The market reacted violently: After the data was released, the CME Fed's observation tool showed that the probability of a 50 basis point rate cut in September rose from 18% to 31%. Although the interest rate meeting on June 19 is likely to remain unchanged, Powell's policy words have become the focus. Goldman Sachs Chief Economist Hatzius said bluntly: "The CPI data has opened a window for the Fed to 'flexibly cut interest rates'. We maintain our forecast of two rate cuts this year."

2. Gold and US bonds rose together: risk aversion and policy expectations resonated

Gold: Safe-haven demand + rate cuts, double click

After the data was released, London gold was quoted at $3,370 per ounce, with a net inflow of $120 million (ETF funds) during the day, due to:

wps2.jpg
Interest rate cuts reduce holding costs: The weakening of the US dollar (99.02) directly increases the attractiveness of gold denominated in non-US currencies.

Geopolitical risks are superimposed: the escalation of the conflict between Russia and Ukraine (Russia launched 83 drone attacks in a single day) and the intensification of nuclear deterrence in the Middle East have driven safe-haven buying demand. According to the World Gold Council, global gold ETF holdings increased by 18 tons in the first 10 days of June, and the People's Bank of China has increased its holdings to 73.83 million ounces for seven consecutive months.

US Treasuries: Recession trade heats up

The 10-year U.S. Treasury yield fell below the 4.5% mark, and the 30-year yield fell to 4.72%, reflecting the market's concerns about an economic recession:

wps3.jpg
The manufacturing industry continued to shrink: the ISM manufacturing PMI in May was below 50 for the 10th consecutive month, and the new orders index was 45.5 (the lowest in the past three years).

Concerns about the service industry: Although the ISM services PMI barely reached 50 (50.1) in May, the new orders index was 46.4, the lowest since November 2023.

3. Risks in the market outlook: Tariff lag effect

Tariff transmission risk: Although the May CPI did not reflect the impact of automobile tariffs, the EU retaliatory tariffs (involving $2.2 billion in U.S. goods) that took effect on June 1 may push up inflation in the third quarter.

Geopolitical variables: If the Middle East Peace Conference (June 15) makes progress, safe-haven demand may quickly fade, and we need to be wary of the "buy expectations and sell facts" market.

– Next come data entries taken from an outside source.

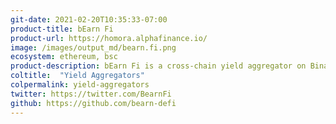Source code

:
 ```yaml
---
git-date: 2021-02-20T10:35:33-07:00
product-title: bEarn Fi
product-url: https://homora.alphafinance.io/
image: /images/output_md/bearn.fi.png
ecosystem: ethereum, bsc
product-description: bEarn Fi is a cross-chain yield aggregator on Binance Smart Chain blockchain (BSC) and Ethereum blockchain.
coltitle:  "Yield Aggregators"
colpermalink: yield-aggregators
twitter: https://twitter.com/BearnFi
github: https://github.com/bearn-defi
---
```

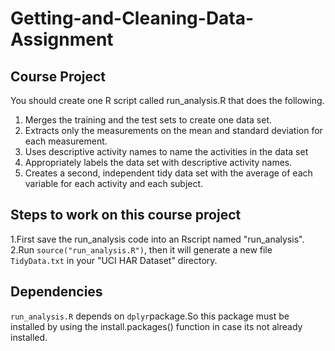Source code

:# Getting-and-Cleaning-Data-Assignment

## Course Project

You should create one R script called run_analysis.R that does the following.

1. Merges the training and the test sets to create one data set.
2. Extracts only the measurements on the mean and standard deviation for each measurement.
3. Uses descriptive activity names to name the activities in the data set
4. Appropriately labels the data set with descriptive activity names.
5. Creates a second, independent tidy data set with the average of each variable for each activity and each subject.

## Steps to work on this course project
1.First save the run_analysis code into an Rscript named "run_analysis".
2.Run ```source("run_analysis.R")```, then it will generate a new file ```TidyData.txt``` in your "UCI HAR Dataset" directory.

## Dependencies

```run_analysis.R```  depends on ```dplyr```package.So this package must be installed by using the install.packages() function in case its not already installed.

The expectations of interest rate cuts sparked by the US CPI data and geopolitical risks formed a "golden cross", pushing gold prices to redraw this week's high. However, we need to be wary of policy reversals after the data honeymoon period. In the short term, we should pay attention to the support of $3,360 and the resistance of $3,400. In the medium and long term, we are optimistic about the structural bull market under the trend of central bank gold purchases and de-dollarization.